• _EXERCISE_: Search the data for "shown". Each line containing it is to be copied.

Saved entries
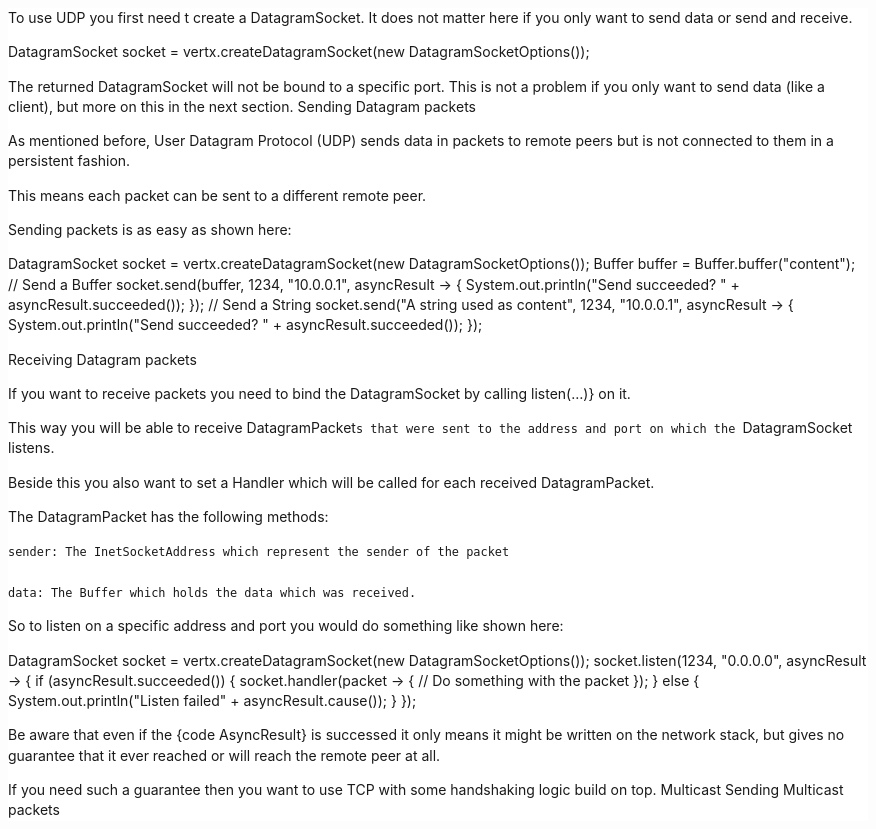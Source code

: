 To use UDP you first need t create a DatagramSocket. It does not matter here if you only want to send data or send and receive.

DatagramSocket socket = vertx.createDatagramSocket(new DatagramSocketOptions());

The returned DatagramSocket will not be bound to a specific port. This is not a problem if you only want to send data (like a client), but more on this in the next section.
Sending Datagram packets

As mentioned before, User Datagram Protocol (UDP) sends data in packets to remote peers but is not connected to them in a persistent fashion.

This means each packet can be sent to a different remote peer.

Sending packets is as easy as shown here:

DatagramSocket socket = vertx.createDatagramSocket(new DatagramSocketOptions());
Buffer buffer = Buffer.buffer("content");
// Send a Buffer
socket.send(buffer, 1234, "10.0.0.1", asyncResult -> {
  System.out.println("Send succeeded? " + asyncResult.succeeded());
});
// Send a String
socket.send("A string used as content", 1234, "10.0.0.1", asyncResult -> {
  System.out.println("Send succeeded? " + asyncResult.succeeded());
});

Receiving Datagram packets

If you want to receive packets you need to bind the DatagramSocket by calling listen(…​)} on it.

This way you will be able to receive DatagramPacket`s that were sent to the address and port on which the `DatagramSocket listens.

Beside this you also want to set a Handler which will be called for each received DatagramPacket.

The DatagramPacket has the following methods:

    sender: The InetSocketAddress which represent the sender of the packet

    data: The Buffer which holds the data which was received.

So to listen on a specific address and port you would do something like shown here:

DatagramSocket socket = vertx.createDatagramSocket(new DatagramSocketOptions());
socket.listen(1234, "0.0.0.0", asyncResult -> {
  if (asyncResult.succeeded()) {
    socket.handler(packet -> {
      // Do something with the packet
    });
  } else {
    System.out.println("Listen failed" + asyncResult.cause());
  }
});

Be aware that even if the {code AsyncResult} is successed it only means it might be written on the network stack, but gives no guarantee that it ever reached or will reach the remote peer at all.

If you need such a guarantee then you want to use TCP with some handshaking logic build on top.
Multicast
Sending Multicast packets
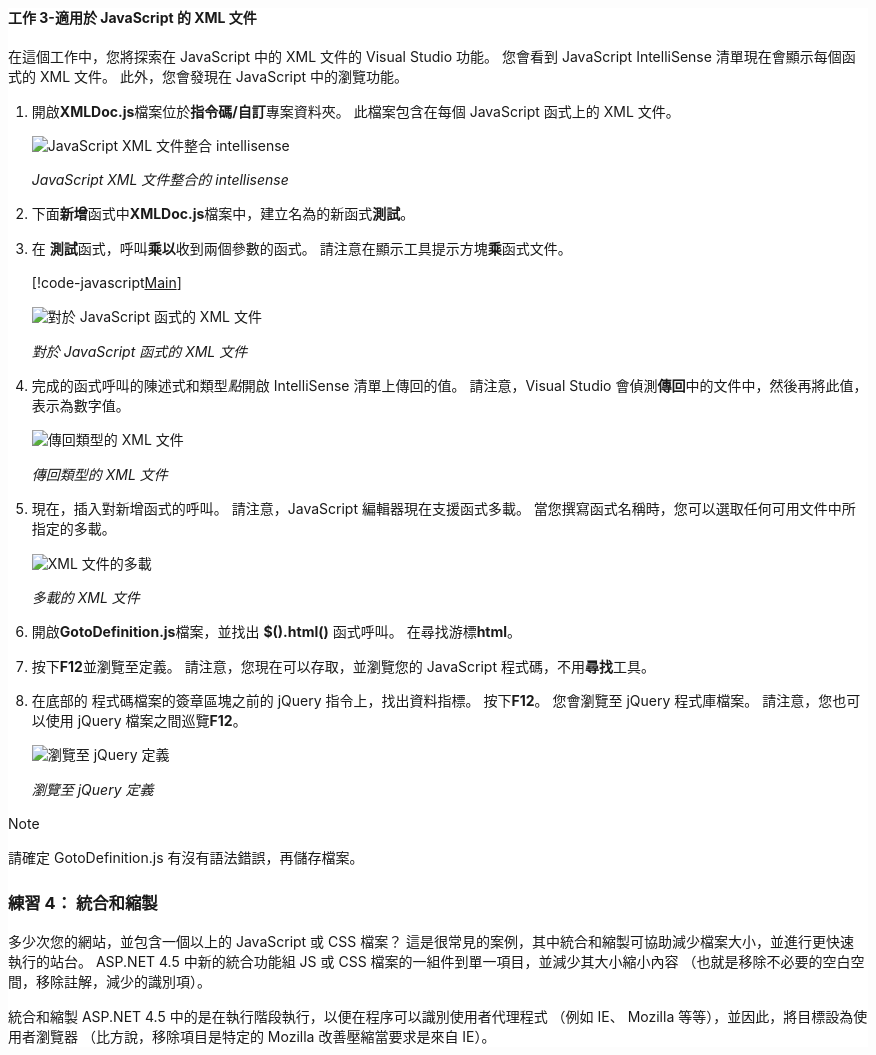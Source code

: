 <a id="Ex3Task3"></a>

<a id="Task_3_-_XML_Documentation_for_JavaScript"></a>
#### <a name="task-3---xml-documentation-for-javascript"></a>工作 3-適用於 JavaScript 的 XML 文件

在這個工作中，您將探索在 JavaScript 中的 XML 文件的 Visual Studio 功能。 您會看到 JavaScript IntelliSense 清單現在會顯示每個函式的 XML 文件。 此外，您會發現在 JavaScript 中的瀏覽功能。

1. 開啟**XMLDoc.js**檔案位於**指令碼/自訂**專案資料夾。 此檔案包含在每個 JavaScript 函式上的 XML 文件。

    ![JavaScript XML 文件整合 intellisense](whats-new-in-aspnet-and-web-development-in-visual-studio-2012/_static/image44.png "JavaScript XML 文件整合的 intellisense")

    *JavaScript XML 文件整合的 intellisense*
2. 下面**新增**函式中**XMLDoc.js**檔案中，建立名為的新函式**測試**。
3. 在 **測試**函式，呼叫**乘以**收到兩個參數的函式。 請注意在顯示工具提示方塊**乘**函式文件。

    [!code-javascript[Main](whats-new-in-aspnet-and-web-development-in-visual-studio-2012/samples/sample9.js)]

    ![對於 JavaScript 函式的 XML 文件](whats-new-in-aspnet-and-web-development-in-visual-studio-2012/_static/image45.png "JavaScript 函式的 XML 文件")

    *對於 JavaScript 函式的 XML 文件*
4. 完成的函式呼叫的陳述式和類型*點*開啟 IntelliSense 清單上傳回的值。 請注意，Visual Studio 會偵測**傳回**中的文件中，然後再將此值，表示為數字值。

    ![傳回類型的 XML 文件](whats-new-in-aspnet-and-web-development-in-visual-studio-2012/_static/image46.png "傳回類型的 XML 文件")

    *傳回類型的 XML 文件*
5. 現在，插入對新增函式的呼叫。 請注意，JavaScript 編輯器現在支援函式多載。 當您撰寫函式名稱時，您可以選取任何可用文件中所指定的多載。

    ![XML 文件的多載](whats-new-in-aspnet-and-web-development-in-visual-studio-2012/_static/image47.png "多載的 XML 文件")

    *多載的 XML 文件*
6. 開啟**GotoDefinition.js**檔案，並找出 **$().html()** 函式呼叫。 在尋找游標**html**。
7. 按下**F12**並瀏覽至定義。 請注意，您現在可以存取，並瀏覽您的 JavaScript 程式碼，不用**尋找**工具。
8. 在底部的 程式碼檔案的簽章區塊之前的 jQuery 指令上，找出資料指標。 按下**F12**。 您會瀏覽至 jQuery 程式庫檔案。 請注意，您也可以使用 jQuery 檔案之間巡覽**F12**。

    ![瀏覽至 jQuery 定義](whats-new-in-aspnet-and-web-development-in-visual-studio-2012/_static/image48.png "瀏覽至 jQuery 定義")

    *瀏覽至 jQuery 定義*

> [!NOTE]
> 請確定 GotoDefinition.js 有沒有語法錯誤，再儲存檔案。


<a id="Exercise4"></a>

<a id="Exercise_4_Bundling_and_Minification"></a>
### <a name="exercise-4-bundling-and-minification"></a>練習 4： 統合和縮製

多少次您的網站，並包含一個以上的 JavaScript 或 CSS 檔案？ 這是很常見的案例，其中統合和縮製可協助減少檔案大小，並進行更快速執行的站台。 ASP.NET 4.5 中新的統合功能組 JS 或 CSS 檔案的一組件到單一項目，並減少其大小縮小內容 （也就是移除不必要的空白空間，移除註解，減少的識別項）。

統合和縮製 ASP.NET 4.5 中的是在執行階段執行，以便在程序可以識別使用者代理程式 （例如 IE、 Mozilla 等等），並因此，將目標設為使用者瀏覽器 （比方說，移除項目是特定的 Mozilla 改善壓縮當要求是來自 IE）。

• _ANSWER SECTION_:
Sending packets is as easy as shown here:
So to listen on a specific address and port you would do something like shown here:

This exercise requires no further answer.